+++ SUPPLIED ENTRIES +++

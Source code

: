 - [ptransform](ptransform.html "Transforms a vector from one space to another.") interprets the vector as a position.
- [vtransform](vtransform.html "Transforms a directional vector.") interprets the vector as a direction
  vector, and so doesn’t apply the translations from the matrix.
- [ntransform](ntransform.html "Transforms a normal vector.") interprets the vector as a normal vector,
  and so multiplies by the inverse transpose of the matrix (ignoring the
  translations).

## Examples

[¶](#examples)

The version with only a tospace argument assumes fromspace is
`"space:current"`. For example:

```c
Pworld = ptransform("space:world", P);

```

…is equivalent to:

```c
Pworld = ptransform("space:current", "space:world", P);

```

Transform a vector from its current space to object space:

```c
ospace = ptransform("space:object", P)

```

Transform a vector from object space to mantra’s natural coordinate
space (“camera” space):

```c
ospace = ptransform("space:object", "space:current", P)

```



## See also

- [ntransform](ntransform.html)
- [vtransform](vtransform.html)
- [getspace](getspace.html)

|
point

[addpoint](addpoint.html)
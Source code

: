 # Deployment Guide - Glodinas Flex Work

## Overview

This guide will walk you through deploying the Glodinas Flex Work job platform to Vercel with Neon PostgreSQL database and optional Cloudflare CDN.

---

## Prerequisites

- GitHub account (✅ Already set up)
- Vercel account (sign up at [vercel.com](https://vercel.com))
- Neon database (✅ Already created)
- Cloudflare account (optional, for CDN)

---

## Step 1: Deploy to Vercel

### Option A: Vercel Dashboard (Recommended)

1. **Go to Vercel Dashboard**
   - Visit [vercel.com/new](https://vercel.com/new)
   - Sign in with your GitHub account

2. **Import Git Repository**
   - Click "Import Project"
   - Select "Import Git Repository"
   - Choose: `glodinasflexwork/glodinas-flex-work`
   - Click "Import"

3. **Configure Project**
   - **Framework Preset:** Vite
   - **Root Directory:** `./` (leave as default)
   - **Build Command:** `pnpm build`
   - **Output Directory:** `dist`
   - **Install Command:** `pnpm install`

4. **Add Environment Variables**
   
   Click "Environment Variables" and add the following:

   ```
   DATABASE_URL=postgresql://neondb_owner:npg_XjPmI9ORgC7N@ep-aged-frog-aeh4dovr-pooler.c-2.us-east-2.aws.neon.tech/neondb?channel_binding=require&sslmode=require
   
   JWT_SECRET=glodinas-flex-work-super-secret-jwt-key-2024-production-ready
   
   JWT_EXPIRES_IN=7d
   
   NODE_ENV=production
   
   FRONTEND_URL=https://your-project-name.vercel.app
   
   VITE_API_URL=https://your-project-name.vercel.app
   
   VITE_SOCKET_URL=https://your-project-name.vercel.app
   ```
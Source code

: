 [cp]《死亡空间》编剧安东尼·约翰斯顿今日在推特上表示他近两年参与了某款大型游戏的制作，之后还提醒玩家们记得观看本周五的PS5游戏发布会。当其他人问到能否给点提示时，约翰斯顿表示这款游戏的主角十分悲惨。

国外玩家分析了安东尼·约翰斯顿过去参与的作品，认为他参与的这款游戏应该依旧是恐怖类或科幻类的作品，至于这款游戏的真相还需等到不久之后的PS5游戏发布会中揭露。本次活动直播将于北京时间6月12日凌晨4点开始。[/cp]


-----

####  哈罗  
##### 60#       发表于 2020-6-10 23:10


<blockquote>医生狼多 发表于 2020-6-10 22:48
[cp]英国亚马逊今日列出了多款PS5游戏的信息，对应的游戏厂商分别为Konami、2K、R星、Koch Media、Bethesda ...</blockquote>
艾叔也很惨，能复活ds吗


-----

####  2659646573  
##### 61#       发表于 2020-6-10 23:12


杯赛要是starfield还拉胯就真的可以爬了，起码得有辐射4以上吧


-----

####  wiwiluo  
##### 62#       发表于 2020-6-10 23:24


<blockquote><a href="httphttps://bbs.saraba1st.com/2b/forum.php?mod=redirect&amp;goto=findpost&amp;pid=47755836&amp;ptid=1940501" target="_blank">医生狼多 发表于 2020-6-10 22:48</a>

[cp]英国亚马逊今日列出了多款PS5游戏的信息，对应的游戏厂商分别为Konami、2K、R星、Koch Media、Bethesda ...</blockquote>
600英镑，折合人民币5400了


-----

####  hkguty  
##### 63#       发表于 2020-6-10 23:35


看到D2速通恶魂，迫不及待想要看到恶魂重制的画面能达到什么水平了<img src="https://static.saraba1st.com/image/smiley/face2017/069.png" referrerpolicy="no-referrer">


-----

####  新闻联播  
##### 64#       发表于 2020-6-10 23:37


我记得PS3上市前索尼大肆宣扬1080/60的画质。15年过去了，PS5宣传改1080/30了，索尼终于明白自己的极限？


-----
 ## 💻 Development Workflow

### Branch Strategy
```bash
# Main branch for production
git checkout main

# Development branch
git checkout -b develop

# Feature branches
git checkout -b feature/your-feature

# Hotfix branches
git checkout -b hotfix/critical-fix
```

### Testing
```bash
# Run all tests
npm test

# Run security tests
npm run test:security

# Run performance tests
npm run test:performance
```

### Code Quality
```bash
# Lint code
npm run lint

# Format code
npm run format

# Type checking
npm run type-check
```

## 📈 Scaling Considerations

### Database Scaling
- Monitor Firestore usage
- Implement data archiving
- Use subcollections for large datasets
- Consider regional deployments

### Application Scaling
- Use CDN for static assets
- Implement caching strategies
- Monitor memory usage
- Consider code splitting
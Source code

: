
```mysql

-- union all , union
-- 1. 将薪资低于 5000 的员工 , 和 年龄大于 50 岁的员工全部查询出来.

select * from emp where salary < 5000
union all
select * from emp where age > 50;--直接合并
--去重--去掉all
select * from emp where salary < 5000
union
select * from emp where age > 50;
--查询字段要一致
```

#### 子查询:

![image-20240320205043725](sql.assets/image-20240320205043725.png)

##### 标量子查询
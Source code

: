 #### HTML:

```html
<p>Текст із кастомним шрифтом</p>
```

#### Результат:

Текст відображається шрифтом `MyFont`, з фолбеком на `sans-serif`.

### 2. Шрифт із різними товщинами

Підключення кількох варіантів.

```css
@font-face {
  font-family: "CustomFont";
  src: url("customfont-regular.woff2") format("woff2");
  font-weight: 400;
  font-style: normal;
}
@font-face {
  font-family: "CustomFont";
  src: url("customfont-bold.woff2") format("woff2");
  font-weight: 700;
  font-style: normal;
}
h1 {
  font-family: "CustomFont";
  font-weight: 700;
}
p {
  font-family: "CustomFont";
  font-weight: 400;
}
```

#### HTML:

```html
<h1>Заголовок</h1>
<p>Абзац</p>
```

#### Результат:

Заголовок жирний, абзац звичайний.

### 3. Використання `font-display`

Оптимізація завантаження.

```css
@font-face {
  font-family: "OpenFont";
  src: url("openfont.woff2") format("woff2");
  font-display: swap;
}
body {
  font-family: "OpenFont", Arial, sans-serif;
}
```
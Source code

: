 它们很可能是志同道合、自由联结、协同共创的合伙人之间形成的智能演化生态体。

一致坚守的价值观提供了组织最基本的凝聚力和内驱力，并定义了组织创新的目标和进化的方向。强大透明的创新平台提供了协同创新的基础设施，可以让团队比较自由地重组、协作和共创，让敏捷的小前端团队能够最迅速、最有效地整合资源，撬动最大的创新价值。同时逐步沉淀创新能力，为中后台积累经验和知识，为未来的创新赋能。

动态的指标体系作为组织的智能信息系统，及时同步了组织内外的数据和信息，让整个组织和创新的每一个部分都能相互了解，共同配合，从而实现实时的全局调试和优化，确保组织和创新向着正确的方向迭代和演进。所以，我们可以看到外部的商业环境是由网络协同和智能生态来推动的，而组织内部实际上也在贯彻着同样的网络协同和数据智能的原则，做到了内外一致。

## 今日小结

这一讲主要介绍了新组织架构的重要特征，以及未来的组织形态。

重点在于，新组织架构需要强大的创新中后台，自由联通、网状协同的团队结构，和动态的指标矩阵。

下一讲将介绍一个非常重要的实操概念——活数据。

+++

AIM OF THE TASK:
From the data above, give the number of lines that hold "blockquote", without anything else.

THE COMPLETED TASK:
4